TQ: Or at the very least to bird-dog them… call them out at every turn. And after a couple of years, there was an embarrassing revelation: 

45 – He was suspended for two weeks without pay for among other offenses, for  sending email messages from his home and work computers, raising questions about the Lyme disease foundation… one message contained a skull and crossbones and called the foundation, quote whacko. That’s a quote from my story. 

It was while he was on that two-week suspension that he went around the NIH… started reaching out to the press.

SEB: So you’re confused about this story, because if in one version of this story McSweegan is a good government whistleblower… in the other version he’s… what… just kind of a jerk with a vendetta?

TQ: Let me put it this way: Karen and her husband were definitely well-meaning campaigners… they had lost their child.
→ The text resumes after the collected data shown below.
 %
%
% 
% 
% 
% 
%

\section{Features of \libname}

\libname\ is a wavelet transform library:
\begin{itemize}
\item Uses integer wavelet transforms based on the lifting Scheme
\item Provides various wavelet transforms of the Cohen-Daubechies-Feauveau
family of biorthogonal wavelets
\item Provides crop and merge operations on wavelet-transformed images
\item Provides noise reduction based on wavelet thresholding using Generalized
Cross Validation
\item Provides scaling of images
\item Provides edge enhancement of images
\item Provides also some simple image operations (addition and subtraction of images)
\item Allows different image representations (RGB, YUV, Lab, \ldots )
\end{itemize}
I think in hindsight, maybe they shouldn’t have been the lead anecdote in some of these media stories… but at the time they gave the media a big scoop and here’s McSweegan, calling them whackos… Thomas Forschner, her husband, was quoted calling him a “stalker”

SEB: It’s just not a good look for a government scientist.

TQ: Right, it’s clear that he’s being aggressive. And in response to the whacko comment that got him suspended the Forschners asked the NIH to make it up to them by honoring them with an award, a ceremony and a plaque.

SEB: hmmm… that feels a little… I mean it feels like they were exerting a kind of power over the NIH.

TQ: Yup. And the impression you get reading these articles is that this was a big thing. A number of scientists expressed real concern about the precedent – that the NIH is being pressured to honor an advocacy group with a bad history of dodgy claims… 

SEB: So it became a real firestorm.What happened in the end?

TQ: The NIH caved… they gave the Forschners and the Foundation the award. In the press McSweegan’s boss downplayed the significance. “It’s just a stupid lucite plaque,” he said. Like, who cares. 

Eventually McSweegan’s anti-Lyme-Foundation activism got him totally sidelined at work. He wasn’t fired, but he claimed that one-by-one he was relieved of his duties, until he literally had nothing to do at work. 

SEB: Like what he was just coming into the office and playing solitaire each day?

TQ: He told 60 minutes that he had literally gotten a gym membership, and was going to the gym everyday just to break up the boredom .

SEB: Huh. Ok so now I’m feeling like McSweegan got screwed just for trying to stick up for the truth.

TQ: Well… truth… ok let me get to why I really wanted to tell this story. Edward McSweegan declined to be interviewed for this podcast, but to me he actually represents the way SOME in the scientific establishment have come to represent a different kind of ideological entrenchment. And to demonstrate that you just have to go to his twitter feed:

SEB: So what am I looking for here?

TQ: Here’s one: “Senator Charles Schumer, a survivor of Lyme disease. That’s like being a survivor of an ear or sinus infection.”

SEB: Yeah. Okay. So what you’re saying here is that he has become so radicalized against the Chronic Lyme community, that he is now incredibly dismissive of Lyme disease… so dismissive that he’s also not being strictly scientifically accurate.

TQ: Exactly. Like, I don’t know if the real reason McSweegan basically lost his job was because he was just being a big jerk, but I do know that Lyme disease is more serious than a sinus infection, and also that we don’t fully understand it… there are big open questions about what it does to your body, versus sinus infections which… well I think  we’ve got a pretty good handle on. Listeners feel free to email me if otherwise…

SEB: The sinus infection society of America is gonna be like, “What?!”

TQ: I don’t know… there’s probably… there are chronic sinus infections now that I think about it...

SEB: So, I’ve got a story. I have an acquaintance, who I won’t name but who is studying to be a doctor here in the Northeast… he’s currently a resident. And he told me about how, when he was just starting his latest rotation, he got this whole briefing on Lyme disease. And meanwhile the doctor who was supervising him was kind of just rolling his eyes, and afterwards pulled him aside afterward, and was like: “let me tell you what’s really going on with Lyme Disease,” and this supervisor told this budding doctor, that 90% of the patients who self-diagnose with Lyme don’t have it and that you should not believe any of them.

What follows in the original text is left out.